Rendered images with source text:
━━━

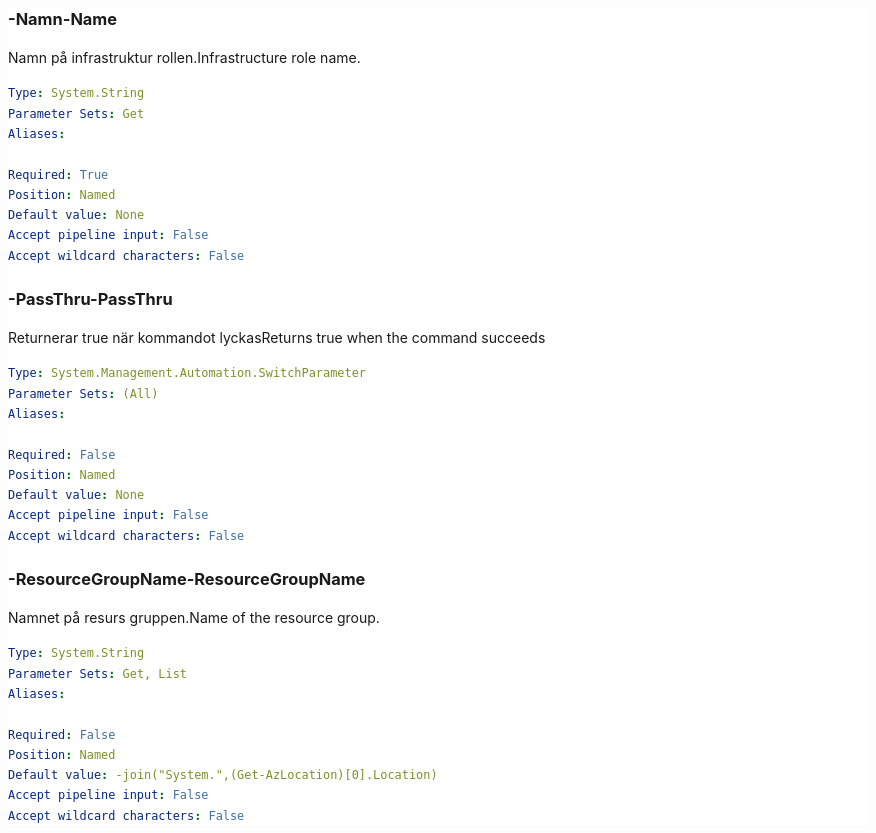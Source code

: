 ### <span data-ttu-id="8e3f0-124">-Namn</span><span class="sxs-lookup"><span data-stu-id="8e3f0-124">-Name</span></span>
<span data-ttu-id="8e3f0-125">Namn på infrastruktur rollen.</span><span class="sxs-lookup"><span data-stu-id="8e3f0-125">Infrastructure role name.</span></span>

```yaml
Type: System.String
Parameter Sets: Get
Aliases:

Required: True
Position: Named
Default value: None
Accept pipeline input: False
Accept wildcard characters: False

```

### <span data-ttu-id="8e3f0-126">-PassThru</span><span class="sxs-lookup"><span data-stu-id="8e3f0-126">-PassThru</span></span>
<span data-ttu-id="8e3f0-127">Returnerar true när kommandot lyckas</span><span class="sxs-lookup"><span data-stu-id="8e3f0-127">Returns true when the command succeeds</span></span>

```yaml
Type: System.Management.Automation.SwitchParameter
Parameter Sets: (All)
Aliases:

Required: False
Position: Named
Default value: None
Accept pipeline input: False
Accept wildcard characters: False

```

### <span data-ttu-id="8e3f0-128">-ResourceGroupName</span><span class="sxs-lookup"><span data-stu-id="8e3f0-128">-ResourceGroupName</span></span>
<span data-ttu-id="8e3f0-129">Namnet på resurs gruppen.</span><span class="sxs-lookup"><span data-stu-id="8e3f0-129">Name of the resource group.</span></span>

```yaml
Type: System.String
Parameter Sets: Get, List
Aliases:

Required: False
Position: Named
Default value: -join("System.",(Get-AzLocation)[0].Location)
Accept pipeline input: False
Accept wildcard characters: False

```
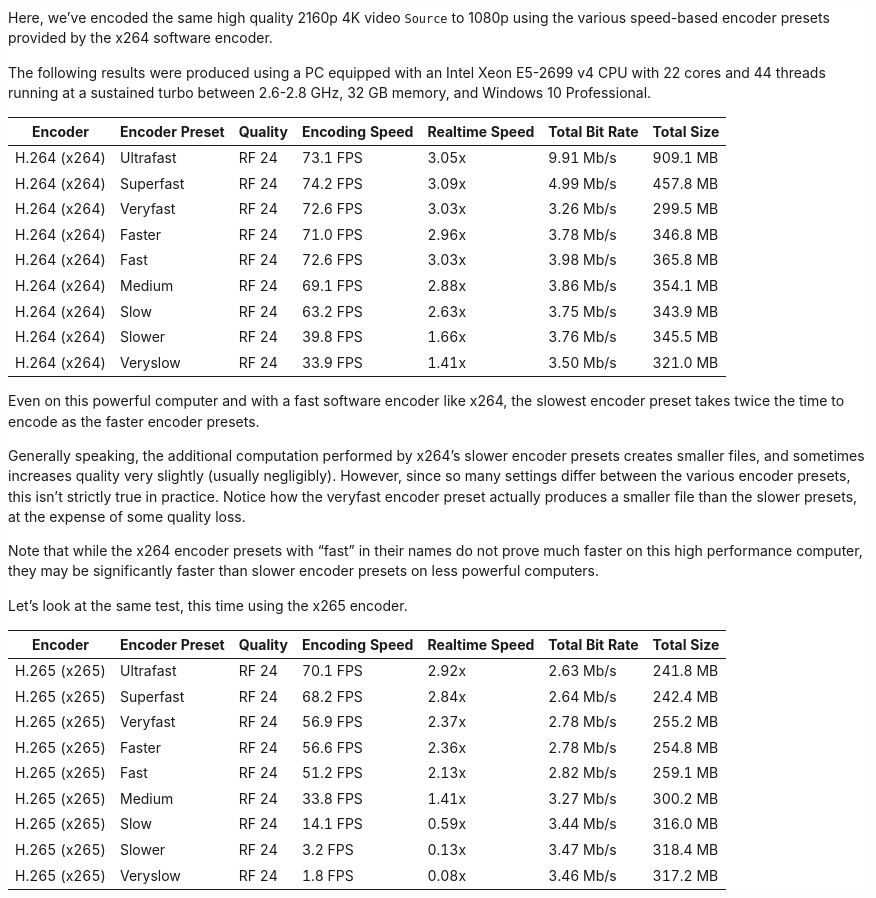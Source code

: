 Here, we’ve encoded the same high quality 2160p 4K video `Source` to 1080p using the various speed-based encoder presets provided by the x264 software encoder.

The following results were produced using a PC equipped with an Intel Xeon E5-2699 v4 CPU with 22 cores and 44 threads running at a sustained turbo between 2.6-2.8 GHz, 32 GB memory, and Windows 10 Professional.

| Encoder      | Encoder Preset | Quality | Encoding Speed | Realtime Speed | Total Bit Rate | Total Size |
|--------------|----------------|---------|----------------|----------------|----------------|------------|
| H.264 (x264) | Ultrafast      | RF 24   | 73.1 FPS       | 3.05x          |  9.91 Mb/s     | 909.1 MB   |
| H.264 (x264) | Superfast      | RF 24   | 74.2 FPS       | 3.09x          |  4.99 Mb/s     | 457.8 MB   |
| H.264 (x264) | Veryfast       | RF 24   | 72.6 FPS       | 3.03x          |  3.26 Mb/s     | 299.5 MB   |
| H.264 (x264) | Faster         | RF 24   | 71.0 FPS       | 2.96x          |  3.78 Mb/s     | 346.8 MB   |
| H.264 (x264) | Fast           | RF 24   | 72.6 FPS       | 3.03x          |  3.98 Mb/s     | 365.8 MB   |
| H.264 (x264) | Medium         | RF 24   | 69.1 FPS       | 2.88x          |  3.86 Mb/s     | 354.1 MB   |
| H.264 (x264) | Slow           | RF 24   | 63.2 FPS       | 2.63x          |  3.75 Mb/s     | 343.9 MB   |
| H.264 (x264) | Slower         | RF 24   | 39.8 FPS       | 1.66x          |  3.76 Mb/s     | 345.5 MB   |
| H.264 (x264) | Veryslow       | RF 24   | 33.9 FPS       | 1.41x          |  3.50 Mb/s     | 321.0 MB   |

Even on this powerful computer and with a fast software encoder like x264, the slowest encoder preset takes twice the time to encode as the faster encoder presets.

Generally speaking, the additional computation performed by x264’s slower encoder presets creates smaller files, and sometimes increases quality very slightly (usually negligibly). However, since so many settings differ between the various encoder presets, this isn’t strictly true in practice. Notice how the veryfast encoder preset actually produces a smaller file than the slower presets, at the expense of some quality loss.

Note that while the x264 encoder presets with “fast” in their names do not prove much faster on this high performance computer, they may be significantly faster than slower encoder presets on less powerful computers.

Let’s look at the same test, this time using the x265 encoder.

| Encoder      | Encoder Preset | Quality | Encoding Speed | Realtime Speed | Total Bit Rate | Total Size |
|--------------|----------------|---------|----------------|----------------|----------------|------------|
| H.265 (x265) | Ultrafast      | RF 24   | 70.1 FPS       | 2.92x          |  2.63 Mb/s     | 241.8 MB   |
| H.265 (x265) | Superfast      | RF 24   | 68.2 FPS       | 2.84x          |  2.64 Mb/s     | 242.4 MB   |
| H.265 (x265) | Veryfast       | RF 24   | 56.9 FPS       | 2.37x          |  2.78 Mb/s     | 255.2 MB   |
| H.265 (x265) | Faster         | RF 24   | 56.6 FPS       | 2.36x          |  2.78 Mb/s     | 254.8 MB   |
| H.265 (x265) | Fast           | RF 24   | 51.2 FPS       | 2.13x          |  2.82 Mb/s     | 259.1 MB   |
| H.265 (x265) | Medium         | RF 24   | 33.8 FPS       | 1.41x          |  3.27 Mb/s     | 300.2 MB   |
| H.265 (x265) | Slow           | RF 24   | 14.1 FPS       | 0.59x          |  3.44 Mb/s     | 316.0 MB   |
| H.265 (x265) | Slower         | RF 24   |  3.2 FPS       | 0.13x          |  3.47 Mb/s     | 318.4 MB   |
| H.265 (x265) | Veryslow       | RF 24   |  1.8 FPS       | 0.08x          |  3.46 Mb/s     | 317.2 MB   |
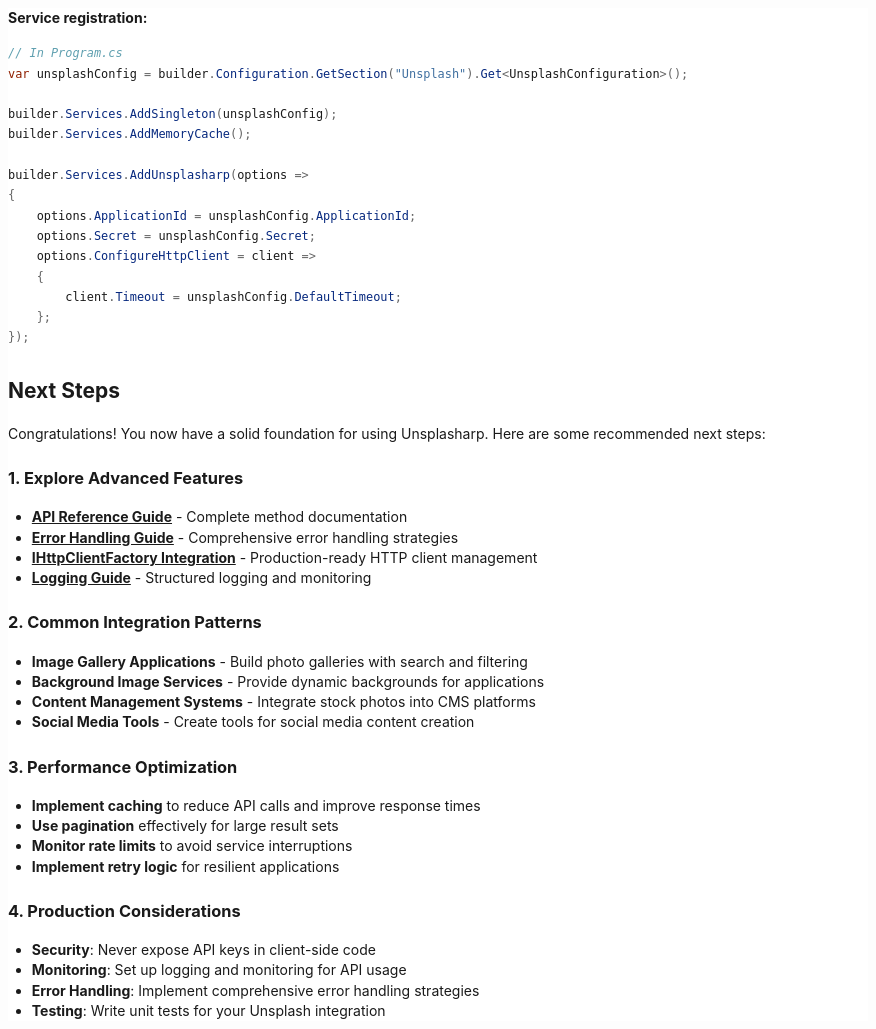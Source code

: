 **Service registration:**
```csharp
// In Program.cs
var unsplashConfig = builder.Configuration.GetSection("Unsplash").Get<UnsplashConfiguration>();

builder.Services.AddSingleton(unsplashConfig);
builder.Services.AddMemoryCache();

builder.Services.AddUnsplasharp(options =>
{
    options.ApplicationId = unsplashConfig.ApplicationId;
    options.Secret = unsplashConfig.Secret;
    options.ConfigureHttpClient = client =>
    {
        client.Timeout = unsplashConfig.DefaultTimeout;
    };
});
```

## Next Steps

Congratulations! You now have a solid foundation for using Unsplasharp. Here are some recommended next steps:

### 1. Explore Advanced Features

- **[API Reference Guide](../api-reference.md)** - Complete method documentation
- **[Error Handling Guide](../error-handling.md)** - Comprehensive error handling strategies
- **[IHttpClientFactory Integration](../http-client-factory.md)** - Production-ready HTTP client management
- **[Logging Guide](../logging.md)** - Structured logging and monitoring

### 2. Common Integration Patterns

- **Image Gallery Applications** - Build photo galleries with search and filtering
- **Background Image Services** - Provide dynamic backgrounds for applications
- **Content Management Systems** - Integrate stock photos into CMS platforms
- **Social Media Tools** - Create tools for social media content creation

### 3. Performance Optimization

- **Implement caching** to reduce API calls and improve response times
- **Use pagination** effectively for large result sets
- **Monitor rate limits** to avoid service interruptions
- **Implement retry logic** for resilient applications

### 4. Production Considerations

- **Security**: Never expose API keys in client-side code
- **Monitoring**: Set up logging and monitoring for API usage
- **Error Handling**: Implement comprehensive error handling strategies
- **Testing**: Write unit tests for your Unsplash integration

━━━

▶ Directions
Your answer should be the lines above that contain the word "Superfast", copied out.

▶ Result for this exercise
| H.264 (x264) | Superfast      | RF 24   | 74.2 FPS       | 3.09x          |  4.99 Mb/s     | 457.8 MB   |
| H.265 (x265) | Superfast      | RF 24   | 68.2 FPS       | 2.84x          |  2.64 Mb/s     | 242.4 MB   |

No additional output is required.